July 30, 2014
Chicago jet fuel differentials strengthened Wednesday as the Energy Information Administration released data showing reduced production and stocks.
Midwest jet fuel production fell 20,000 b/d in the week ended July 25 to average 227,000 b/d. Jet fuel stocks in the region also fell, ending the week at 6.63 million barrels, 302,000 barrels lower.
Platts assessed Chicago jet fuel up 1.50 cents/gal at NYMEX September ULSD futures plus 4.50 cents/gal.
Atlantic Coast jet fuel held steady despite a 1.25 million-barrel decline in stocks to 8.88 million barrels. Production saw a 21,000 b/d increase to 117,000 b/d, a level not seen since 118,000 b/d on May 20, 2011.
A broker said production needed the boost to catch up on low inventories, and other sources said stocks in the region had been drawn by export opportunities in Canada, with waterborne barrels making their way to Dartmouth and Montreal.
Distillate space on Colonial Pipeline continued to trade in the negatives, with offers at minus 25 points/gal for Line 2's 44th shipping cycle. This means a line space seller must pay a buyer to take the space.
Barrels arriving from outlets East of Suez and higher domestic production continued to exert downward pressure on European jet price differentials Wednesday.
FOB Northwest European cargoes were assessed at a $65.25/mt premium to ICE gasoil, down 50 cents/mt on the day, and down from $71.50/mt July 24.
"We're starting to see, slowly, supply eating through," said one jet fuel trader. He added there was a "lot more production" in Northwest Europe, particularly in ARA, as jet has been outperforming diesel.
The ULSD cargo crack spread against ICE Brent closed at $14.50/barrel Wednesday, and the jet cargo crack spread at $16.78/b.
A second trader noted than an easing of buying interest in the Mediterranean meant NWE did not have to price so aggressively.
Just one fixture was heard for jet September arrival into Europe from the Persian Gulf. Total lined up the Atlantic Hope for a PG-UK Continent voyage, lifting 35,000 mt August 10, at $1.475 million, shipbrokers' data showed.

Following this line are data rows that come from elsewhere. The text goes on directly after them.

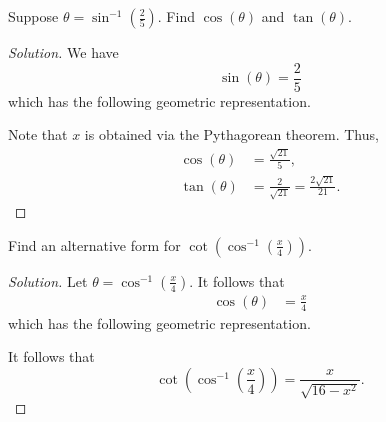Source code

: \documentclass[compacto,10pt,comentarios]{aleph-notas}
\begin{document}
\begin{ejer}
    Suppose $\theta = \sin^{-1} \left( \frac{2}{5} \right)$. Find $\cos(\theta)$ and $\tan(\theta)$.
\end{ejer}
\begin{proof}[Solution]
    We have
    $$
    \sin(\theta) = \frac{2}{5}
    $$
    which has the following geometric representation.
    \begin{center}
    \end{center}
    Note that $x$ is obtained via the Pythagorean theorem. Thus,
    \begin{align*}
        \cos(\theta) & = \frac{\sqrt{21}}{5}, \\
        \tan(\theta) & = \frac{2}{\sqrt{21}} = \frac{2\sqrt{21}}{21} .
    \end{align*}
\end{proof}

\begin{ejer}
    Find an alternative form for $\cot\left( \cos^{-1} \left( \frac{x}{4} \right) \right)$.
\end{ejer}
\begin{proof}[Solution]
    Let $\theta = \cos^{-1} \left( \frac{x}{4} \right)$. It follows that
    \begin{align*}
        \cos(\theta) & = \frac{x}{4}
    \end{align*}
    which has the following geometric representation.
    \begin{center}
    \end{center}
    It follows that
    $$
    \cot \left( \cos^{-1} \left( \frac{x}{4} \right) \right) = \frac{x}{\sqrt{16 - x^2}}.
    $$
\end{proof}
\end{document}
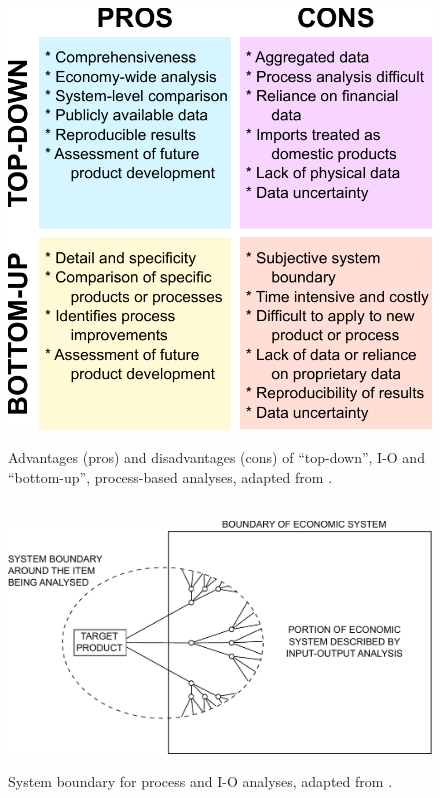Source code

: \begin{figure}[h!]
\centering\
\includegraphics[width=0.8\linewidth]{Part_3/Chapter_Unfinished/images/Top_down_vs_bottom_up.pdf}
\caption[Top-down vs.\ bottom-up analyses ]{Advantages (pros) and disadvantages (cons) of ``top-down'', I-O and ``bottom-up'', process-based analyses, adapted from \cite{Hendrickson2006}.}
\label{fig:IO_vs_process}
\end{figure}

\begin{figure}[h!]
\centering\
\includegraphics[width=\linewidth]{Part_3/Chapter_Unfinished/images/Hybrid_boundary.pdf}
\caption[System boundary for process and I-O analyses]{System boundary for process and I-O analyses, adapted from \cite{Bullard:1978vd}.}
\label{fig:Hybrid_boundary}
\end{figure}


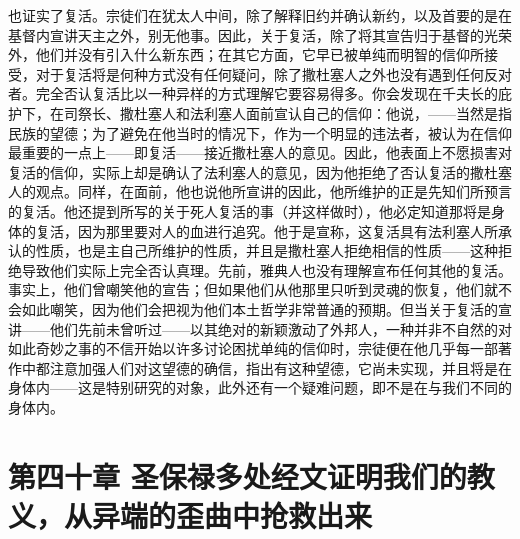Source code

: 也证实了复活。宗徒们在犹太人中间，除了解释旧约并确认新约，以及首要的是在基督内宣讲天主之外，别无他事。因此，关于复活，除了将其宣告归于基督的光荣外，他们并没有引入什么新东西；在其它方面，它早已被单纯而明智的信仰所接受，对于复活将是何种方式没有任何疑问，除了撒杜塞人之外也没有遇到任何反对者。完全否认复活比以一种异样的方式理解它要容易得多。你会发现在千夫长的庇护下，在司祭长、撒杜塞人和法利塞人面前宣认自己的信仰：他说，——当然是指民族的望德；为了避免在他当时的情况下，作为一个明显的违法者，被认为在信仰最重要的一点上——即复活——接近撒杜塞人的意见。因此，他表面上不愿损害对复活的信仰，实际上却是确认了法利塞人的意见，因为他拒绝了否认复活的撒杜塞人的观点。同样，在面前，他也说他所宣讲的因此，他所维护的正是先知们所预言的复活。他还提到所写的关于死人复活的事（并这样做时），他必定知道那将是身体的复活，因为那里要对人的血进行追究。他于是宣称，这复活具有法利塞人所承认的性质，也是主自己所维护的性质，并且是撒杜塞人拒绝相信的性质——这种拒绝导致他们实际上完全否认真理。先前，雅典人也没有理解宣布任何其他的复活。事实上，他们曾嘲笑他的宣告；但如果他们从他那里只听到灵魂的恢复，他们就不会如此嘲笑，因为他们会把视为他们本土哲学非常普通的预期。但当关于复活的宣讲——他们先前未曾听过——以其绝对的新颖激动了外邦人，一种并非不自然的对如此奇妙之事的不信开始以许多讨论困扰单纯的信仰时，宗徒便在他几乎每一部著作中都注意加强人们对这望德的确信，指出有这种望德，它尚未实现，并且将是在身体内——这是特别研究的对象，此外还有一个疑难问题，即不是在与我们不同的身体内。\par


\section{第四十章 圣保禄多处经文证明我们的教义，从异端的歪曲中抢救出来}

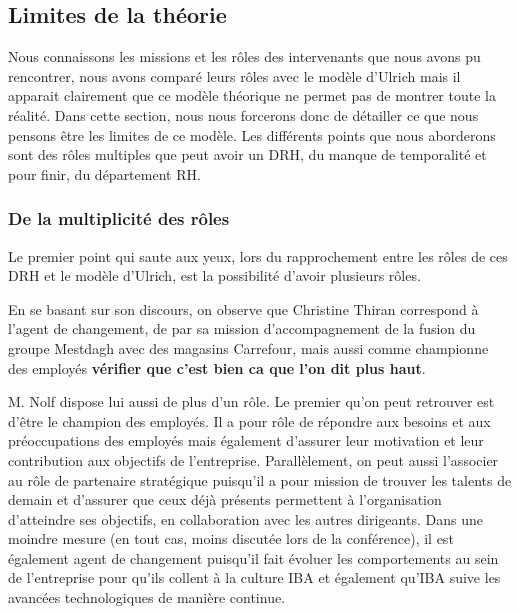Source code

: \subsection{Limites de la théorie}

Nous connaissons les missions et les rôles des intervenants que nous avons pu rencontrer, nous avons comparé leurs rôles avec le modèle d'Ulrich mais il apparait clairement que ce modèle théorique ne permet pas de montrer toute la réalité. Dans cette section, nous nous forcerons donc de détailler ce que nous pensons être les limites de ce modèle. Les différents points que nous aborderons sont des rôles multiples que peut avoir un DRH, du manque de temporalité et pour finir, du département RH. \\

\subsubsection{De la multiplicité des rôles} 

Le premier point qui saute aux yeux, lors du rapprochement entre les rôles de ces DRH et le modèle d'Ulrich, est la possibilité d'avoir plusieurs rôles. \newline

En se basant sur son discours, on observe que Christine Thiran correspond à l'\og{}agent de changement\fg{}, de par sa mission d'accompagnement de la fusion du groupe Mestdagh avec des magasins Carrefour, mais aussi comme \og{}championne des employés\fg{} \textbf{vérifier que c'est bien ca que l'on dit plus haut}. \newline

M. Nolf dispose lui aussi de plus d'un rôle. Le premier qu'on peut retrouver est d'être le \og{}champion des employés\fg{}. Il a pour rôle de répondre aux besoins et aux préoccupations des employés mais également d'assurer leur motivation et leur contribution aux objectifs de l'entreprise. Parallèlement, on peut aussi l'associer au rôle de \og{}partenaire stratégique \fg{} puisqu'il a pour mission de trouver les talents de demain et d'assurer que ceux déjà présents permettent à l'organisation d'atteindre ses objectifs, en collaboration avec les autres dirigeants. Dans une moindre mesure (en tout cas, moins discutée lors de la conférence), il est également \og{}agent de changement\fg{} puisqu'il fait évoluer les comportements au sein de l'entreprise pour qu'ils collent à la culture IBA et également qu'IBA suive les avancées technologiques de manière continue. 

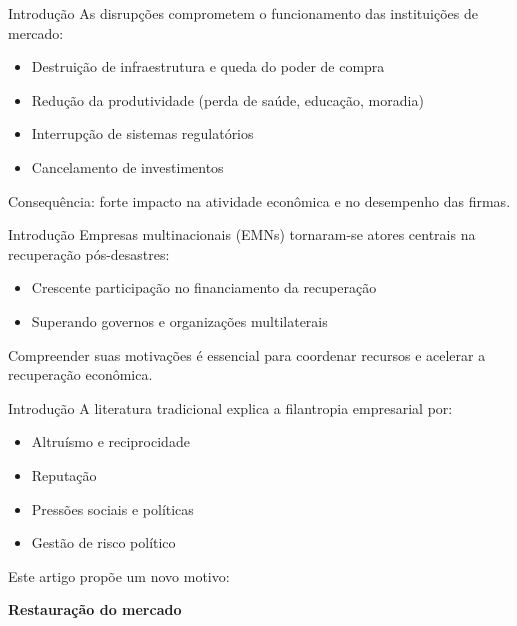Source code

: \documentclass[
  10pt,
  ignorenonframetext,
  aspectratio=169,
  brazilian,
]{beamer}
\providecommand{\tightlist}{%
  \setlength{\itemsep}{0pt}\setlength{\parskip}{0pt}}
\begin{document}
\begin{frame}{Introdução}
\label{introduuxe7uxe3o-1}
As disrupções comprometem o funcionamento das instituições de mercado:

\begin{itemize}
\tightlist
\item
  Destruição de infraestrutura e queda do poder de compra
\item
  Redução da produtividade (perda de saúde, educação, moradia)
\item
  Interrupção de sistemas regulatórios
\item
  Cancelamento de investimentos
\end{itemize}

Consequência: forte impacto na atividade econômica e no desempenho das
firmas.
\end{frame}

\begin{frame}{Introdução}
\label{introduuxe7uxe3o-2}
Empresas multinacionais (EMNs) tornaram-se atores centrais na
recuperação pós-desastres:

\begin{itemize}
\tightlist
\item
  Crescente participação no financiamento da recuperação
\item
  Superando governos e organizações multilaterais
\end{itemize}

Compreender suas motivações é essencial para coordenar recursos e
acelerar a recuperação econômica.
\end{frame}

\begin{frame}{Introdução}
\label{introduuxe7uxe3o-3}
A literatura tradicional explica a filantropia empresarial por:

\begin{itemize}
\tightlist
\item
  Altruísmo e reciprocidade
\item
  Reputação
\item
  Pressões sociais e políticas
\item
  Gestão de risco político
\end{itemize}

Este artigo propõe um novo motivo:

\textbf{Restauração do mercado}
\end{frame}
\end{document}
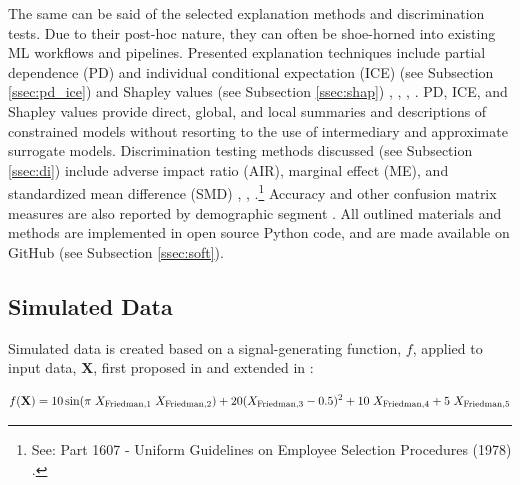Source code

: \documentclass[information,article,submit,moreauthors,pdftex]{definitions/mdpi}
\begin{document}
The same can be said of the selected explanation methods and discrimination tests. Due to their post-hoc nature, they can often be shoe-horned into existing ML workflows and pipelines. Presented explanation techniques include partial dependence (PD) and individual conditional expectation (ICE) (see Subsection \ref{ssec:pd_ice}) and Shapley values (see Subsection \ref{ssec:shap}) \cite{esl}, \cite{ice_plots}, \cite{shapley}, \cite{tree_shap}. PD, ICE, and Shapley values provide direct, global, and local summaries and descriptions of constrained models without resorting to the use of intermediary and approximate surrogate models. Discrimination testing methods discussed (see Subsection \ref{ssec:di}) include adverse impact ratio (AIR), marginal effect (ME), and standardized mean difference (SMD) \cite{feldman2015certifying}, \cite{cohen1988statistical}, \cite{cohen1992power}.\footnote{See: Part 1607 - Uniform Guidelines on Employee Selection Procedures (1978) .} Accuracy and other confusion matrix measures are also reported by demographic segment \cite{zafar2017fairness}. All outlined materials and methods are implemented in open source Python code, and are made available on GitHub (see Subsection \ref{ssec:soft}). 


\subsection{Simulated Data}\label{ssec:sim_data}

Simulated data is created based on a signal-generating function, $f$, applied to input data, $\mathbf{X}$, first proposed in \citet{friedman1979tree} and extended in \citet{friedman1991multivariate}:

\begin{equation}
\begin{aligned}\label{eq:sim}\small
f(\mathbf{X}) = 10\sin(\pi~X_{\text{Friedman},1}~X_{\text{Friedman},2}) + 20(X_{\text{Friedman},3} - 0.5)^2 + 10~X_{\text{Friedman},4} + 5~X_{\text{Friedman},5}
\end{aligned}
\end{equation}
\end{document}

CAO buying supportive in Asia
Fresh buying interest from China Aviation Oil provided some support to the Asian jet fuel/kerosene market Wednesday.
CAO is seeking four cargoes of 240,000 barrels or 300,000 barrels of jet fuel for loading over August 21-31, September 1-10, September 11-20 and September 21-30, and one cargo of 39,000-41,000 mt of jet fuel for delivery into Tianjin, China, over September 25-27.
The tender closes Thursday, with validity within the same day.
CAO last sought seven cargoes for a total of up to 2 million barrels of jet fuel for June/July loading and delivery.
Market sources said the company was last heard to have bought at least 900,000 barrels at a discount of around 50 cents/barrel to Mean of Platts Singapore jet fuel/kerosene assessments, FOB.
Increasing domestic supply due to new plant start-ups and expansions in the local market has capped the need for CAO to import jet fuel, said a trader based in Singapore.
Singapore jet/kero was assessed at a 30 cents/b discount to MOPS Wednesday, up just a penny, but down from a 4 cents/b discount July 16.
In the domestic Chinese market, the ex-refinery prices at which China National Offshore Oil Corp., PetroChina and Sinopec will supply jet fuel to China National Aviation Fuel in August are expected to fall about Yuan 41/mt ($6.70/mt) month-on-month, according to Platts estimates.
The three suppliers' reference ex-refinery jet fuel prices for July are expected to average Yuan 6,933/mt, excluding a premium of Yuan 30/mt, according to Platts calculations. The premium is negotiated between CNAF and its three suppliers on an annual basis.